[Dataset items]
---------------

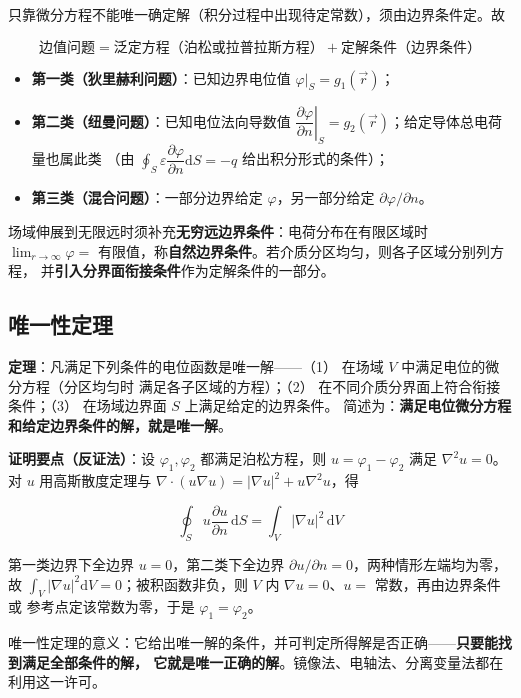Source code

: 只靠微分方程不能唯一确定解（积分过程中出现待定常数），须由边界条件定。故
\begin{formulaBox}
\[
\text{边值问题}=\text{泛定方程（泊松或拉普拉斯方程）}+\text{定解条件（边界条件）}
\]
\end{formulaBox}

\begin{itemize}
    \item \textbf{第一类（狄里赫利问题）}：已知边界电位值 $\varphi|_S=g_1(\vec{r})$；
    \item \textbf{第二类（纽曼问题）}：已知电位法向导数值
    $\left.\dfrac{\partial\varphi}{\partial n}\right|_S=g_2(\vec{r})$；给定导体总电荷量也属此类
    （由 $\oint_S\varepsilon\dfrac{\partial\varphi}{\partial n}\mathrm{d}S=-q$ 给出积分形式的条件）；
    \item \textbf{第三类（混合问题）}：一部分边界给定 $\varphi$，另一部分给定 $\partial\varphi/\partial n$。
\end{itemize}

场域伸展到无限远时须补充\textbf{无穷远边界条件}：电荷分布在有限区域时
$\lim_{r\to\infty}\varphi=$ 有限值，称\textbf{自然边界条件}。若介质分区均匀，则各子区域分别列方程，
并\textbf{引入分界面衔接条件}作为定解条件的一部分。

\subsection{唯一性定理}

\textbf{定理}：凡满足下列条件的电位函数是唯一解——（1） 在场域 $V$ 中满足电位的微分方程（分区均匀时
满足各子区域的方程）；（2） 在不同介质分界面上符合衔接条件；（3） 在场域边界面 $S$ 上满足给定的边界条件。
简述为：\textbf{满足电位微分方程和给定边界条件的解，就是唯一解}。

\textbf{证明要点（反证法）}：设 $\varphi_1,\varphi_2$ 都满足泊松方程，则 $u=\varphi_1-\varphi_2$
满足 $\nabla^2u=0$。对 $u$ 用高斯散度定理与 $\nabla\cdot(u\nabla u)=|\nabla u|^2+u\nabla^2u$，得
\begin{formulaBox}
\[
\oint_S u\frac{\partial u}{\partial n}\,\mathrm{d}S=\int_V|\nabla u|^2\,\mathrm{d}V
\]
\end{formulaBox}

第一类边界下全边界 $u=0$，第二类下全边界 $\partial u/\partial n=0$，两种情形左端均为零，故
$\int_V|\nabla u|^2\mathrm{d}V=0$；被积函数非负，则 $V$ 内 $\nabla u=0$、$u=$ 常数，再由边界条件或
参考点定该常数为零，于是 $\varphi_1=\varphi_2$。

唯一性定理的意义：它给出唯一解的条件，并可判定所得解是否正确——\textbf{只要能找到满足全部条件的解，
它就是唯一正确的解}。镜像法、电轴法、分离变量法都在利用这一许可。


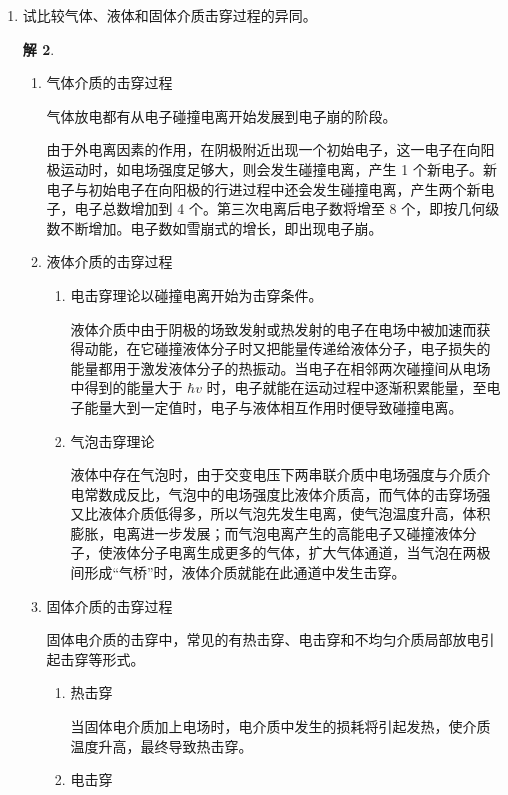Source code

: \documentclass[zihao=-4,fontset = none]{ctexart}
\theoremstyle{definition}
\newtheorem*{solution}{解}
\begin{document}
\begin{enumerate}
\begin{solution}
\begin{enumerate}
      电压长时间作用，介质内温度变化极慢，热击穿临界电压为
      \( U_{OC}^2 = 8 \int_{T_0}^T \frac{K}{\gamma} \dd{T} \)。
    \end{enumerate}
  \end{solution}
  \item 试比较气体、液体和固体介质击穿过程的异同。
  \begin{solution}
    \begin{enumerate}
      \item 气体介质的击穿过程
      
      气体放电都有从电子碰撞电离开始发展到电子崩的阶段。

      由于外电离因素的作用，在阴极附近出现一个初始电子，这一电子在向阳极运动时，如电场强度足够大，则会发生碰撞电离，产生 1 个新电子。新电子与初始电子在向阳极的行进过程中还会发生碰撞电离，产生两个新电子，电子总数增加到 4 个。第三次电离后电子数将增至 8 个，即按几何级数不断增加。电子数如雪崩式的增长，即出现电子崩。
      \item 液体介质的击穿过程
      \begin{enumerate}
        \item 电击穿理论以碰撞电离开始为击穿条件。
        
        液体介质中由于阴极的场致发射或热发射的电子在电场中被加速而获得动能，在它碰撞液体分子时又把能量传递给液体分子，电子损失的能量都用于激发液体分子的热振动。当电子在相邻两次碰撞间从电场中得到的能量大于 $\hbar v$ 时，电子就能在运动过程中逐渐积累能量，至电子能量大到一定值时，电子与液体相互作用时便导致碰撞电离。
        \item 气泡击穿理论
        
        液体中存在气泡时，由于交变电压下两串联介质中电场强度与介质介电常数成反比，气泡中的电场强度比液体介质高，而气体的击穿场强又比液体介质低得多，所以气泡先发生电离，使气泡温度升高，体积膨胀，电离进一步发展；而气泡电离产生的高能电子又碰撞液体分子，使液体分子电离生成更多的气体，扩大气体通道，当气泡在两极间形成“气桥”时，液体介质就能在此通道中发生击穿。
      \end{enumerate}
      \item 固体介质的击穿过程
      
      固体电介质的击穿中，常见的有热击穿、电击穿和不均匀介质局部放电引起击穿等形式。
      \begin{enumerate}
        \item 热击穿
        
        当固体电介质加上电场时，电介质中发生的损耗将引起发热，使介质温度升高，最终导致热击穿。
        \item 电击穿
        

\end{enumerate}
\end{enumerate}
\end{solution}
\end{enumerate}
\end{document}
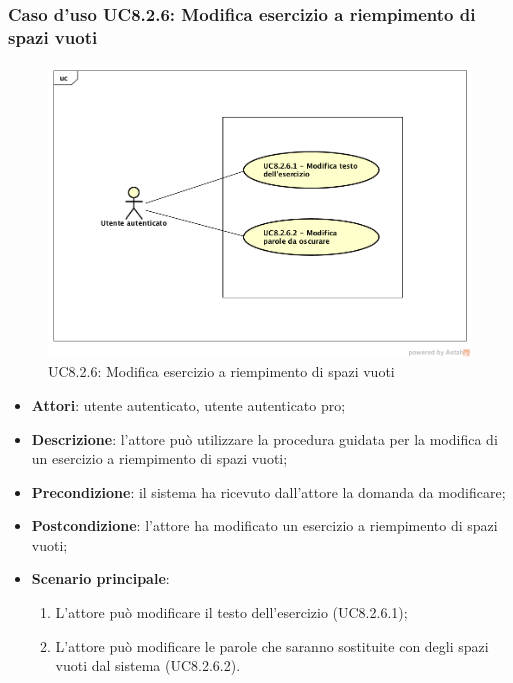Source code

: \subsubsection{Caso d'uso UC8.2.6: Modifica esercizio a riempimento di spazi vuoti}
	\label{UC8.2.6}
	\begin{figure}[h]
		\centering
			\includegraphics[scale=0.45,keepaspectratio]{UML/UC8_2_6.png}
		\caption{UC8.2.6: Modifica esercizio a riempimento di spazi vuoti}
	\end{figure}
	\FloatBarrier
	\begin{itemize}
		\item
			\textbf{Attori}: utente autenticato, utente autenticato pro;
		\item		
			\textbf{Descrizione}: l'attore può utilizzare la procedura guidata per la modifica di un esercizio a riempimento di spazi vuoti;
		\item
			\textbf{Precondizione}: il sistema ha ricevuto dall'attore la domanda da modificare;
		\item
			\textbf{Postcondizione}: l'attore ha modificato un esercizio a riempimento di spazi vuoti;
		\item
			\textbf{Scenario principale}:
	       		\begin{enumerate}
	       			\item
	       			L'attore può modificare il testo dell'esercizio (UC8.2.6.1);
	       			\item
	       			L'attore può modificare le parole che saranno sostituite con degli spazi vuoti dal sistema (UC8.2.6.2).
	 			\end{enumerate}
	\end{itemize}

---------------

**EXERCISE DETAILS:** Output the data above in full and exactly, with every image left out.

**SOLUTION FOR THIS PROBLEM:**
Source code

: 只靠微分方程不能唯一确定解（积分过程中出现待定常数），须由边界条件定。故
\begin{formulaBox}
\[
\text{边值问题}=\text{泛定方程（泊松或拉普拉斯方程）}+\text{定解条件（边界条件）}
\]
\end{formulaBox}

\begin{itemize}
    \item \textbf{第一类（狄里赫利问题）}：已知边界电位值 $\varphi|_S=g_1(\vec{r})$；
    \item \textbf{第二类（纽曼问题）}：已知电位法向导数值
    $\left.\dfrac{\partial\varphi}{\partial n}\right|_S=g_2(\vec{r})$；给定导体总电荷量也属此类
    （由 $\oint_S\varepsilon\dfrac{\partial\varphi}{\partial n}\mathrm{d}S=-q$ 给出积分形式的条件）；
    \item \textbf{第三类（混合问题）}：一部分边界给定 $\varphi$，另一部分给定 $\partial\varphi/\partial n$。
\end{itemize}

场域伸展到无限远时须补充\textbf{无穷远边界条件}：电荷分布在有限区域时
$\lim_{r\to\infty}\varphi=$ 有限值，称\textbf{自然边界条件}。若介质分区均匀，则各子区域分别列方程，
并\textbf{引入分界面衔接条件}作为定解条件的一部分。

\subsection{唯一性定理}

\textbf{定理}：凡满足下列条件的电位函数是唯一解——（1） 在场域 $V$ 中满足电位的微分方程（分区均匀时
满足各子区域的方程）；（2） 在不同介质分界面上符合衔接条件；（3） 在场域边界面 $S$ 上满足给定的边界条件。
简述为：\textbf{满足电位微分方程和给定边界条件的解，就是唯一解}。

\textbf{证明要点（反证法）}：设 $\varphi_1,\varphi_2$ 都满足泊松方程，则 $u=\varphi_1-\varphi_2$
满足 $\nabla^2u=0$。对 $u$ 用高斯散度定理与 $\nabla\cdot(u\nabla u)=|\nabla u|^2+u\nabla^2u$，得
\begin{formulaBox}
\[
\oint_S u\frac{\partial u}{\partial n}\,\mathrm{d}S=\int_V|\nabla u|^2\,\mathrm{d}V
\]
\end{formulaBox}

第一类边界下全边界 $u=0$，第二类下全边界 $\partial u/\partial n=0$，两种情形左端均为零，故
$\int_V|\nabla u|^2\mathrm{d}V=0$；被积函数非负，则 $V$ 内 $\nabla u=0$、$u=$ 常数，再由边界条件或
参考点定该常数为零，于是 $\varphi_1=\varphi_2$。

唯一性定理的意义：它给出唯一解的条件，并可判定所得解是否正确——\textbf{只要能找到满足全部条件的解，
它就是唯一正确的解}。镜像法、电轴法、分离变量法都在利用这一许可。


Source code

: \documentclass[zihao=-4,fontset = none]{ctexart}
\theoremstyle{definition}
\newtheorem*{solution}{解}
\begin{document}
\begin{enumerate}
\begin{solution}
\begin{enumerate}
      电压长时间作用，介质内温度变化极慢，热击穿临界电压为
      \( U_{OC}^2 = 8 \int_{T_0}^T \frac{K}{\gamma} \dd{T} \)。
    \end{enumerate}
  \end{solution}
  \item 试比较气体、液体和固体介质击穿过程的异同。
  \begin{solution}
    \begin{enumerate}
      \item 气体介质的击穿过程
      
      气体放电都有从电子碰撞电离开始发展到电子崩的阶段。

      由于外电离因素的作用，在阴极附近出现一个初始电子，这一电子在向阳极运动时，如电场强度足够大，则会发生碰撞电离，产生 1 个新电子。新电子与初始电子在向阳极的行进过程中还会发生碰撞电离，产生两个新电子，电子总数增加到 4 个。第三次电离后电子数将增至 8 个，即按几何级数不断增加。电子数如雪崩式的增长，即出现电子崩。
      \item 液体介质的击穿过程
      \begin{enumerate}
        \item 电击穿理论以碰撞电离开始为击穿条件。
        
        液体介质中由于阴极的场致发射或热发射的电子在电场中被加速而获得动能，在它碰撞液体分子时又把能量传递给液体分子，电子损失的能量都用于激发液体分子的热振动。当电子在相邻两次碰撞间从电场中得到的能量大于 $\hbar v$ 时，电子就能在运动过程中逐渐积累能量，至电子能量大到一定值时，电子与液体相互作用时便导致碰撞电离。
        \item 气泡击穿理论
        
        液体中存在气泡时，由于交变电压下两串联介质中电场强度与介质介电常数成反比，气泡中的电场强度比液体介质高，而气体的击穿场强又比液体介质低得多，所以气泡先发生电离，使气泡温度升高，体积膨胀，电离进一步发展；而气泡电离产生的高能电子又碰撞液体分子，使液体分子电离生成更多的气体，扩大气体通道，当气泡在两极间形成“气桥”时，液体介质就能在此通道中发生击穿。
      \end{enumerate}
      \item 固体介质的击穿过程
      
      固体电介质的击穿中，常见的有热击穿、电击穿和不均匀介质局部放电引起击穿等形式。
      \begin{enumerate}
        \item 热击穿
        
        当固体电介质加上电场时，电介质中发生的损耗将引起发热，使介质温度升高，最终导致热击穿。
        \item 电击穿
        

\end{enumerate}
\end{enumerate}
\end{solution}
\end{enumerate}
\end{document}
Source code

: \subsubsection{Caso d'uso UC8.2.6: Modifica esercizio a riempimento di spazi vuoti}
	\label{UC8.2.6}
	\begin{figure}[h]
		\centering
			\includegraphics[scale=0.45,keepaspectratio]{UML/UC8_2_6.png}
		\caption{UC8.2.6: Modifica esercizio a riempimento di spazi vuoti}
	\end{figure}
	\FloatBarrier
	\begin{itemize}
		\item
			\textbf{Attori}: utente autenticato, utente autenticato pro;
		\item		
			\textbf{Descrizione}: l'attore può utilizzare la procedura guidata per la modifica di un esercizio a riempimento di spazi vuoti;
		\item
			\textbf{Precondizione}: il sistema ha ricevuto dall'attore la domanda da modificare;
		\item
			\textbf{Postcondizione}: l'attore ha modificato un esercizio a riempimento di spazi vuoti;
		\item
			\textbf{Scenario principale}:
	       		\begin{enumerate}
	       			\item
	       			L'attore può modificare il testo dell'esercizio (UC8.2.6.1);
	       			\item
	       			L'attore può modificare le parole che saranno sostituite con degli spazi vuoti dal sistema (UC8.2.6.2).
	 			\end{enumerate}
	\end{itemize}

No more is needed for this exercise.